Das Jahr 2022 ist eine Wegscheide. Durch den russischen Angriffskrieg auf die Ukraine ist die internationale regelbasierte Ordnung gefährdeter denn je. Auch für Deutschland bringt dies tiefgreifenden Veränderungen mit sich. Unser über viele Jahrzehnte erfolgreiches deutsches Geschäftsmodell aus: wir verkaufen Autos und Maschinen in alle Welt, beziehen günstige Energie aus Russland, und unsere amerikanischen Partner gewährleisten die deutsche und europäische Sicherheit – funktioniert nicht mehr. Es braucht neue Ansätze. Zwei Pfeiler dieses Systems – Energie und Sicherheit – müssen in kürzester Zeit runderneuert werden.
Souveräner werden
In zwei der drei Bereiche, Energie und Sicherheit, wurde bereits reagiert. Mit dem angestrebten Import von Flüssiggas, der Laufzeitverlängerung der Kernkraftwerke, der Reaktivierung von Kohlekraftwerken und dem beschlossenen Sondervermögen für die Bundeswehr gehen wir erste Schritte hin zu einer putinfreien Energieversorgung und einer verbesserten Wehrhaftigkeit.

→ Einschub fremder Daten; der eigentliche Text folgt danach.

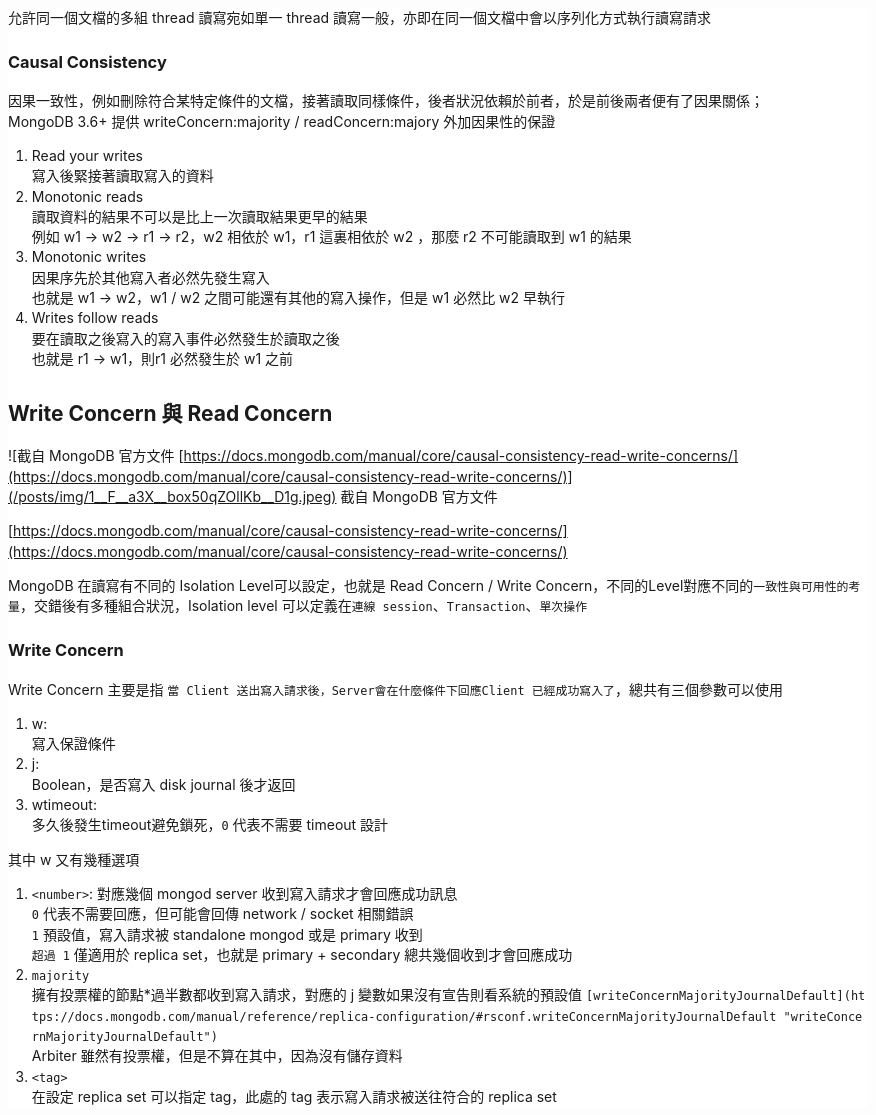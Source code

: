 允許同一個文檔的多組 thread 讀寫宛如單一 thread 讀寫一般，亦即在同一個文檔中會以序列化方式執行讀寫請求

### Causal Consistency

因果一致性，例如刪除符合某特定條件的文檔，接著讀取同樣條件，後者狀況依賴於前者，於是前後兩者便有了因果關係；  
MongoDB 3.6+ 提供 writeConcern:majority / readConcern:majory 外加因果性的保證

1.  Read your writes  
    寫入後緊接著讀取寫入的資料
2.  Monotonic reads  
    讀取資料的結果不可以是比上一次讀取結果更早的結果  
    例如 w1 → w2 → r1 → r2，w2 相依於 w1，r1 這裏相依於 w2 ，那麼 r2 不可能讀取到 w1 的結果
3.  Monotonic writes  
    因果序先於其他寫入者必然先發生寫入  
    也就是 w1 → w2，w1 / w2 之間可能還有其他的寫入操作，但是 w1 必然比 w2 早執行
4.  Writes follow reads  
    要在讀取之後寫入的寫入事件必然發生於讀取之後  
    也就是 r1 → w1，則r1 必然發生於 w1 之前

## Write Concern 與 Read Concern

![截自 MongoDB 官方文件 [https://docs.mongodb.com/manual/core/causal-consistency-read-write-concerns/](https://docs.mongodb.com/manual/core/causal-consistency-read-write-concerns/)](/posts/img/1__F__a3X__box50qZOllKb__D1g.jpeg)
截自 MongoDB 官方文件 

[https://docs.mongodb.com/manual/core/causal-consistency-read-write-concerns/](https://docs.mongodb.com/manual/core/causal-consistency-read-write-concerns/)

MongoDB 在讀寫有不同的 Isolation Level可以設定，也就是 Read Concern / Write Concern，不同的Level對應不同的`一致性與可用性的考量`，交錯後有多種組合狀況，Isolation level 可以定義在`連線 session`、`Transaction`、`單次操作`

### Write Concern

Write Concern 主要是指 `當 Client 送出寫入請求後，Server會在什麼條件下回應Client 已經成功寫入了`，總共有三個參數可以使用

1.  w:   
    寫入保證條件
2.  j:   
    Boolean，是否寫入 disk journal 後才返回
3.  wtimeout:   
    多久後發生timeout避免鎖死，`0` 代表不需要 timeout 設計

其中 w 又有幾種選項

1.  `<number>`: 
    對應幾個 mongod server 收到寫入請求才會回應成功訊息  
    `0` 代表不需要回應，但可能會回傳 network / socket 相關錯誤  
    `1` 預設值，寫入請求被 standalone mongod 或是 primary 收到  
    `超過 1` 僅適用於 replica set，也就是 primary + secondary 總共幾個收到才會回應成功
2.  `majority`  
    擁有投票權的節點\*過半數都收到寫入請求，對應的 j 變數如果沒有宣告則看系統的預設值 `[writeConcernMajorityJournalDefault](https://docs.mongodb.com/manual/reference/replica-configuration/#rsconf.writeConcernMajorityJournalDefault "writeConcernMajorityJournalDefault")`   
    Arbiter 雖然有投票權，但是不算在其中，因為沒有儲存資料
3.  `<tag>`  
    在設定 replica set 可以指定 tag，此處的 tag 表示寫入請求被送往符合的 replica set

Doch das Fundament unseres Geschäftsmodells bildet der Außenhandel. Hier braucht es eine strukturelle Erneuerung. Denn dass wir Industrienation bleiben, weiterhin produzieren und Qualität 'Made in Germany' in die Welt verkaufen, davon hängt unser Wohlstand ab. Fast ein Drittel der Bruttowertschöpfung und mehr als jeder vierte Job hängen in Deutschland direkt oder indirekt vom Export ab. Eine Deglobalisierung des deutschen Handels wäre deshalb nicht zielführend. Doch ebenso ist die Grenze einer gedankenlosen Globalisierung erreicht.

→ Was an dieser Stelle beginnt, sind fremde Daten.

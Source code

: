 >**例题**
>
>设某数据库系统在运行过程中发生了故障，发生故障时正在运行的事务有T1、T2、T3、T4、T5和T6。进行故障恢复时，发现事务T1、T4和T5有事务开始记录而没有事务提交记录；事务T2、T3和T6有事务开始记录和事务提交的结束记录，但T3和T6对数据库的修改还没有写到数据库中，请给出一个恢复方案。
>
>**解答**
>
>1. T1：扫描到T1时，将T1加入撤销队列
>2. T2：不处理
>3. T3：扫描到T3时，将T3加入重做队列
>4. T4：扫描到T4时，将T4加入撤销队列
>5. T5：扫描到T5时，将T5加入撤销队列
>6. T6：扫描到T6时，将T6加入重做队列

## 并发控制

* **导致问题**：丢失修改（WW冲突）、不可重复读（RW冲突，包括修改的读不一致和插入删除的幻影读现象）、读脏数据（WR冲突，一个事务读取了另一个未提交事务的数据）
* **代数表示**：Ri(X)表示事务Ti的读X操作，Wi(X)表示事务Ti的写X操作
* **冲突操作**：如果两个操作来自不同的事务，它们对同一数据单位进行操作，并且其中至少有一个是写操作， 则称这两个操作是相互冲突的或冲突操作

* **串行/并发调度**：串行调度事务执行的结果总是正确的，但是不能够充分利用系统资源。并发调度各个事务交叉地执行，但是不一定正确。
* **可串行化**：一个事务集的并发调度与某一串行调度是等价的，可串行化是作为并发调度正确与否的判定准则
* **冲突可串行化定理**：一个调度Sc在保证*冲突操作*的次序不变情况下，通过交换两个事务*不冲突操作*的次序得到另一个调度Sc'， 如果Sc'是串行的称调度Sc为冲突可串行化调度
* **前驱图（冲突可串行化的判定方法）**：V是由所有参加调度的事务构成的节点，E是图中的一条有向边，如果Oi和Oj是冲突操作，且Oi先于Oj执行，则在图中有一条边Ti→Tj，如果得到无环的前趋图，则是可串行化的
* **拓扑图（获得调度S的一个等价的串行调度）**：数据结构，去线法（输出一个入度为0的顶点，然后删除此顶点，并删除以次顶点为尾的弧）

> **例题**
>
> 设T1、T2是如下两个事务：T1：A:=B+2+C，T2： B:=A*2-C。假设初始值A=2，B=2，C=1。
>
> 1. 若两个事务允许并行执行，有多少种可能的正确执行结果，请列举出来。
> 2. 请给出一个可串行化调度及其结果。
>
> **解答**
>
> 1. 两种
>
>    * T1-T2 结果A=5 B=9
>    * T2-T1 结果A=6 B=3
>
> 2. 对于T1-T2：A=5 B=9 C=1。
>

So war es insbesondere die Energieabhängigkeit von Russland, die uns verwundbar machte und deren Auswirkungen wir massiv spüren. Darin liegt auch die Lehre für künftige wirtschaftliche Beziehungen, vorwiegend mit jener zu China. Es gilt in entscheidenden wirtschaftlichen Bereichen souveräner zu werden. Eine einseitige Abhängigkeit von einem autoritären Staat darf es nicht mehr geben. Die Sicherheit und die Verlässlichkeit unserer Wertschöpfungsketten und die Energie- und Rohstoffimporte müssen wir als Teil der nationalen und europäischen Sicherheit sehen.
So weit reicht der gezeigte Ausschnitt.